Scicom’s FY17 core net profit of RM44.4m (+8.8% yoy) was in line with our expectations. 4QFY17 bottom-line declined by 11.2% yoy due to lower revenue from both outsourcing business and e-government service (EMGS) segments. We think revenue from Scicom’s egovernment services have potential to grow due to rising demand for tertiary education in Malaysia among foreign students from Southeast Asia region, but stricter conditions imposed on foreign students could affect earnings over the near term. Maintain BUY but with a lower TP of RM2.54.
Scicom recorded a 4QFY17 decrease of revenue by 12.3% yoy, mainly due to a 12.1% decline in revenue from the outsourcing business segment. Full year 2017 revenue rose slightly by 1.6% yoy to RM199.5m (FY2016: RM196.3m) due to higher revenue from both segments, whilst net profit increased by 8.2% yoy to RM45.4m on the back of falling operational cost resulting from economies of scale. Stripping off exceptional items, core net profit increased by 8.8% to RM44.4m, in line with our full year forecast.

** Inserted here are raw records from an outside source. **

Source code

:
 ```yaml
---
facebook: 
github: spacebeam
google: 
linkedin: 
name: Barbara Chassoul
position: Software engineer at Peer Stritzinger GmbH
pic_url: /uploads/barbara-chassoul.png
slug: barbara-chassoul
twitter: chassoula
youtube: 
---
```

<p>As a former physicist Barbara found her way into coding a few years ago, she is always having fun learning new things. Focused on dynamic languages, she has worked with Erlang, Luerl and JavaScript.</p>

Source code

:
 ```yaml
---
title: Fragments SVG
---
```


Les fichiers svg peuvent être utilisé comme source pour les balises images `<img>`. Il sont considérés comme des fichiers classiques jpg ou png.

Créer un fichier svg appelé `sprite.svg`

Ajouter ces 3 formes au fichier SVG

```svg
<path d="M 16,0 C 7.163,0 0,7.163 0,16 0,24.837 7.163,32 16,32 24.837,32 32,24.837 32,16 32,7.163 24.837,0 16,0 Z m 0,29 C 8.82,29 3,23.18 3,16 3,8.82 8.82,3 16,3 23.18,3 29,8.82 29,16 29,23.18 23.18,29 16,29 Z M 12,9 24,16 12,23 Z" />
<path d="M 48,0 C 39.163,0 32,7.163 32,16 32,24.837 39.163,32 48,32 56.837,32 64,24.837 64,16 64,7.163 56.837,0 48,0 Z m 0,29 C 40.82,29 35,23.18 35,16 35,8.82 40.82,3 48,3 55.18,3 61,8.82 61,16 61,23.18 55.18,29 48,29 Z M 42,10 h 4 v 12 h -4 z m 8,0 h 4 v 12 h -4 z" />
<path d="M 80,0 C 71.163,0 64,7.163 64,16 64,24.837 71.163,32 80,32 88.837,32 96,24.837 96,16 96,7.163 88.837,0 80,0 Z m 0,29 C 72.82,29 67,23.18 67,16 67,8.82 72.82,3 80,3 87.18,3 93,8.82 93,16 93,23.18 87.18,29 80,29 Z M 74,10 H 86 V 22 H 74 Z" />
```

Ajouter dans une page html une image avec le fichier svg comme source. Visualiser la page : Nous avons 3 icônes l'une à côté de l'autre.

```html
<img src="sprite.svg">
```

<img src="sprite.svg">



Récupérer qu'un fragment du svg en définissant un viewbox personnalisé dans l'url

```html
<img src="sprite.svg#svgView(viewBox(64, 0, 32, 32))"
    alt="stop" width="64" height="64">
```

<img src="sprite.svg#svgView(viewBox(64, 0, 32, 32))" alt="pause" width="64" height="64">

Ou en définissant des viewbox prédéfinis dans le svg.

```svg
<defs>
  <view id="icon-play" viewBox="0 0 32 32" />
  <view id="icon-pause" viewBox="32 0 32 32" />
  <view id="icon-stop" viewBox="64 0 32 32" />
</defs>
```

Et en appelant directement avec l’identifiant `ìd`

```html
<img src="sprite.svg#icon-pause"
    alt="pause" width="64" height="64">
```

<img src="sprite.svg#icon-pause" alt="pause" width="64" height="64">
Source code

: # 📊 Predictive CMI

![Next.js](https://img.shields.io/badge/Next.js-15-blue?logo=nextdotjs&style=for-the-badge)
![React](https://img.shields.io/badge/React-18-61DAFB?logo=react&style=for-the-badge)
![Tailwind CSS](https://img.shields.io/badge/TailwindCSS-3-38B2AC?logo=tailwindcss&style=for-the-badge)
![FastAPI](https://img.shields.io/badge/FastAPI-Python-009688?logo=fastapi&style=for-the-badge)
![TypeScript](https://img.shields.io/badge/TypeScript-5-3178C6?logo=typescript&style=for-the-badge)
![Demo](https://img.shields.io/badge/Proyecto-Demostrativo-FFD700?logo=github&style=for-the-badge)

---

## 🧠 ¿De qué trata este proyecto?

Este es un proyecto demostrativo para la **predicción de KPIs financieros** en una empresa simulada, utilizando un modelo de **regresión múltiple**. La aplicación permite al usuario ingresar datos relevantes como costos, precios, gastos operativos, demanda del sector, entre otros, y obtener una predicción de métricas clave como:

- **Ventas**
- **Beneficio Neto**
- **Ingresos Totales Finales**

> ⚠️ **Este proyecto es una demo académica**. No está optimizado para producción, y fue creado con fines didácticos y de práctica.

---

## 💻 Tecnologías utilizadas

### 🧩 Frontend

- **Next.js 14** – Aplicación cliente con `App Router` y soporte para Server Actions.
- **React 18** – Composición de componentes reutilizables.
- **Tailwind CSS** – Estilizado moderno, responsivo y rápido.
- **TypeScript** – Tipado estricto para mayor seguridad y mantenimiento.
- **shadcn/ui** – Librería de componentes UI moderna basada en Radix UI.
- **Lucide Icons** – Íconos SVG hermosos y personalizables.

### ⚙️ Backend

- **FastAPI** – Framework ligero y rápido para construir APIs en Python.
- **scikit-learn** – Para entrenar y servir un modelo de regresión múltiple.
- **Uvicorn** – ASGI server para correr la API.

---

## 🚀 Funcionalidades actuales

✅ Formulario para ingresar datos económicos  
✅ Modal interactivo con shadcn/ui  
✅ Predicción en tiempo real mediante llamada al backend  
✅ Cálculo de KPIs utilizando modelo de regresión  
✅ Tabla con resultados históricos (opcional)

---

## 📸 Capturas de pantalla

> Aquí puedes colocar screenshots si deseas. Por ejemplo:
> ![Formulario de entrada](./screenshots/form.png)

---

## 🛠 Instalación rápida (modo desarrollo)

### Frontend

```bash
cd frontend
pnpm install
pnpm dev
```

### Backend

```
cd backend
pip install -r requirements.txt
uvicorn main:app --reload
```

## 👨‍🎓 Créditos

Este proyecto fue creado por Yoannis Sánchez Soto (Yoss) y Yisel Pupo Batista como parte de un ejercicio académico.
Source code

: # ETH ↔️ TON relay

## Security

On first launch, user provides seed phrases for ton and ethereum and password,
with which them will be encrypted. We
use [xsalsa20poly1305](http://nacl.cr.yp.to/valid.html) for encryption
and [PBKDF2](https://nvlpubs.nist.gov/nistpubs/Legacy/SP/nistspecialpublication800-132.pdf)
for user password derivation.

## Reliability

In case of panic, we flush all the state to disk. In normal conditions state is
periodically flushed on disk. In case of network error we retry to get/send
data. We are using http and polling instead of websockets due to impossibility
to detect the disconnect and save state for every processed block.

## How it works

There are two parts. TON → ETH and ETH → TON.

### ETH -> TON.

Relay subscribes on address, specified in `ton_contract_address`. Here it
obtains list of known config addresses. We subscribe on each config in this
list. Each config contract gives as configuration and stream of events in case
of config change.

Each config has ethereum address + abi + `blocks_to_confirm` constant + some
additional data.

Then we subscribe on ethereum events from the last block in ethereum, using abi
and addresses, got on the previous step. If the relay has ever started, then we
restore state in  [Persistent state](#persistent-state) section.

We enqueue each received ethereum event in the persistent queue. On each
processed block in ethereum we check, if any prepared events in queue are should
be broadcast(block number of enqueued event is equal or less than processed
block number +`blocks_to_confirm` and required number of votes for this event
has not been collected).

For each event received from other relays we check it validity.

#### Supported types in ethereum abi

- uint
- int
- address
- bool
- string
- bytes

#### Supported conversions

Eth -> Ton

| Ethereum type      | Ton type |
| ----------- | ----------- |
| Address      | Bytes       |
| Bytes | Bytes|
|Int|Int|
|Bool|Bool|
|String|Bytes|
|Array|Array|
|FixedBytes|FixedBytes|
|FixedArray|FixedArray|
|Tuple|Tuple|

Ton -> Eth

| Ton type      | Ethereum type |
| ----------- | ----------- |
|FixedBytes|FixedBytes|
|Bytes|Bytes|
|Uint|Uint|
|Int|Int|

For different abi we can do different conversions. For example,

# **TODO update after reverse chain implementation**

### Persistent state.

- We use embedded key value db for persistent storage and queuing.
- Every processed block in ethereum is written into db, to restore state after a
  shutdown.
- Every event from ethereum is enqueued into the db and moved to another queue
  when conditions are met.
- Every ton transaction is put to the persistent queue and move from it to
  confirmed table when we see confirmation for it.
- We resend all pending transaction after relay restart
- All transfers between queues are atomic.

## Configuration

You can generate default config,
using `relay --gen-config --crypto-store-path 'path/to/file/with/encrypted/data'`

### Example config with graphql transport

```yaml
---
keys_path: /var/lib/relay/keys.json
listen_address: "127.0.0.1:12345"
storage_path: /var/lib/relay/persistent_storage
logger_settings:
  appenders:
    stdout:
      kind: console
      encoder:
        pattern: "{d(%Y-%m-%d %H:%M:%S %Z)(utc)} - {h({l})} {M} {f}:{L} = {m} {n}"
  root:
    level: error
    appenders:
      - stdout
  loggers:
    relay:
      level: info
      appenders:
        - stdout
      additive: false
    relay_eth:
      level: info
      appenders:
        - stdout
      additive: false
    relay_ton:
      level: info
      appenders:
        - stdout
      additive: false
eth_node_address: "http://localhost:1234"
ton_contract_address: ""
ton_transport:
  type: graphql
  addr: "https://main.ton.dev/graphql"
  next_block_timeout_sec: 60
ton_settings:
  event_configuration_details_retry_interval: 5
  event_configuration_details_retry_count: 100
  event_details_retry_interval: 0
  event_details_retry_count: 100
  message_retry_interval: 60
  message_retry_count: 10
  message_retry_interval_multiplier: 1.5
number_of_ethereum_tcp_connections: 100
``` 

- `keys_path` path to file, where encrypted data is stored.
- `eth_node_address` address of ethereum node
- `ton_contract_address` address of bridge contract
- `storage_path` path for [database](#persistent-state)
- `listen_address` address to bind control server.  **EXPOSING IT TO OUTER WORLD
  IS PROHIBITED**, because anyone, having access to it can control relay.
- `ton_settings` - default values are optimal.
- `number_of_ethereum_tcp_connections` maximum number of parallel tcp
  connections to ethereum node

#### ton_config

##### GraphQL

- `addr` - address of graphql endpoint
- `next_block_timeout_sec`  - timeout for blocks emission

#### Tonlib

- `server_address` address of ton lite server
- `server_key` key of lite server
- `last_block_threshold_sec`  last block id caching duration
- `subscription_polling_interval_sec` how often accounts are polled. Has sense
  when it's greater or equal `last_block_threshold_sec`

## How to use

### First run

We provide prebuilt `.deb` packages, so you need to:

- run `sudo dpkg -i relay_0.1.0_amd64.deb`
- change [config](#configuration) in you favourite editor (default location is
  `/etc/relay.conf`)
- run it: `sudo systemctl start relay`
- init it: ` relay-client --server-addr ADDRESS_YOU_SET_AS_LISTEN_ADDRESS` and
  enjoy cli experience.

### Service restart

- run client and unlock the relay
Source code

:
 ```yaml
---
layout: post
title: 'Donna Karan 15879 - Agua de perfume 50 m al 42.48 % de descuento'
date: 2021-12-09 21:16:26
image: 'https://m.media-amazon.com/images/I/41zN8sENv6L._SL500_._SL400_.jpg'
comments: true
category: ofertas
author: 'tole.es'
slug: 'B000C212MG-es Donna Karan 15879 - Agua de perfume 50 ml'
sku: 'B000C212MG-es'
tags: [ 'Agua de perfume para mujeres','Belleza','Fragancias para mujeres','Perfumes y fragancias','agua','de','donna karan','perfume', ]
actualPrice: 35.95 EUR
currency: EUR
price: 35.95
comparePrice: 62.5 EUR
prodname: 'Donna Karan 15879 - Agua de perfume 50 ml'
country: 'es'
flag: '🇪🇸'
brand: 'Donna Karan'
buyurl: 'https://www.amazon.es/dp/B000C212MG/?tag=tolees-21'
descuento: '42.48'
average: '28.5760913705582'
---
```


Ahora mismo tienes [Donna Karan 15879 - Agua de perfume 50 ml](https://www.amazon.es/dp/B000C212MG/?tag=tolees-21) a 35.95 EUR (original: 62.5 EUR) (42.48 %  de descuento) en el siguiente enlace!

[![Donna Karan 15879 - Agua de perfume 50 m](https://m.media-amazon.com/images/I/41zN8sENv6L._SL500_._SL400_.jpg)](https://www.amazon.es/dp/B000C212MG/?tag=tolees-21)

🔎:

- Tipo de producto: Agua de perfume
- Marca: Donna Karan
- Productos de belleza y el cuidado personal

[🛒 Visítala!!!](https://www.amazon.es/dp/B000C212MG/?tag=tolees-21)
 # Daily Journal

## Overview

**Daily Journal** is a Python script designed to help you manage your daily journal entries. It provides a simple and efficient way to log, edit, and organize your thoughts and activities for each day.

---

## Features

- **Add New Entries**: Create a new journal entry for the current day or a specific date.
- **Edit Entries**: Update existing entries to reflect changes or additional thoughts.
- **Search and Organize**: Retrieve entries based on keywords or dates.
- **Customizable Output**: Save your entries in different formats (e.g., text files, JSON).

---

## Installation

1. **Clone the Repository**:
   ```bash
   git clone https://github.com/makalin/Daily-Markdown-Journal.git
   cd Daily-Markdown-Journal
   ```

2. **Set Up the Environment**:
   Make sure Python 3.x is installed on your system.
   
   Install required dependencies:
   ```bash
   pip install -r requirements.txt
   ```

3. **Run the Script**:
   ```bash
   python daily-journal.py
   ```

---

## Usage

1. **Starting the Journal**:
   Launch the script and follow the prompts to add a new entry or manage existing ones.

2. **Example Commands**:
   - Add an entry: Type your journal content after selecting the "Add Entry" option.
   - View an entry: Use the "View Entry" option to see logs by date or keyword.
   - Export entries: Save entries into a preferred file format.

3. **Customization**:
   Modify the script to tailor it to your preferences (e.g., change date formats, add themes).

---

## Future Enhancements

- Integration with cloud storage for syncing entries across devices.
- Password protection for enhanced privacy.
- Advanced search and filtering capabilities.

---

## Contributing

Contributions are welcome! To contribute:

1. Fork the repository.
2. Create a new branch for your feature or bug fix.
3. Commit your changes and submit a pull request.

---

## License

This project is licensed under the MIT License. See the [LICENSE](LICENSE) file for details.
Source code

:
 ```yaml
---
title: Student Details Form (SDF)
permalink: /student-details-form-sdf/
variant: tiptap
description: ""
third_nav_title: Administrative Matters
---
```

4Q17’s revenue fell due to a reduction in billable headcount for some of their projects under the outsourcing business segment, as a result of a change in clients’ requirements. Nevertheless, the decrease in revenue from billable headcount was offset by more projects secured, amounting to RM8.8m for 4Q17. We are positive on the Group’s effort in constantly upgrading the services provided and maintaining diversified customer base. Given that its outsourcing business segment depends on the growth of its customers, having a diversified customer base from different sectors help to mitigate risks from changes in customers’ demand.
Although we think there is rising demand for tertiary education in Malaysia among foreign students, we cut our earnings slightly for FY18-19E as we expect stricter conditions imposed on foreign students to curtail growth. We still like Scicom as we think it is an attractive e-government service play, underpinned by stable earnings from student visa processing. We maintain our BUY rating, but with a lower 12M target price of RM2.54 based on an unchanged 20x PE. Risks to our recommendation are a loss of outsourcing business customers and fewer-than-expected foreign students.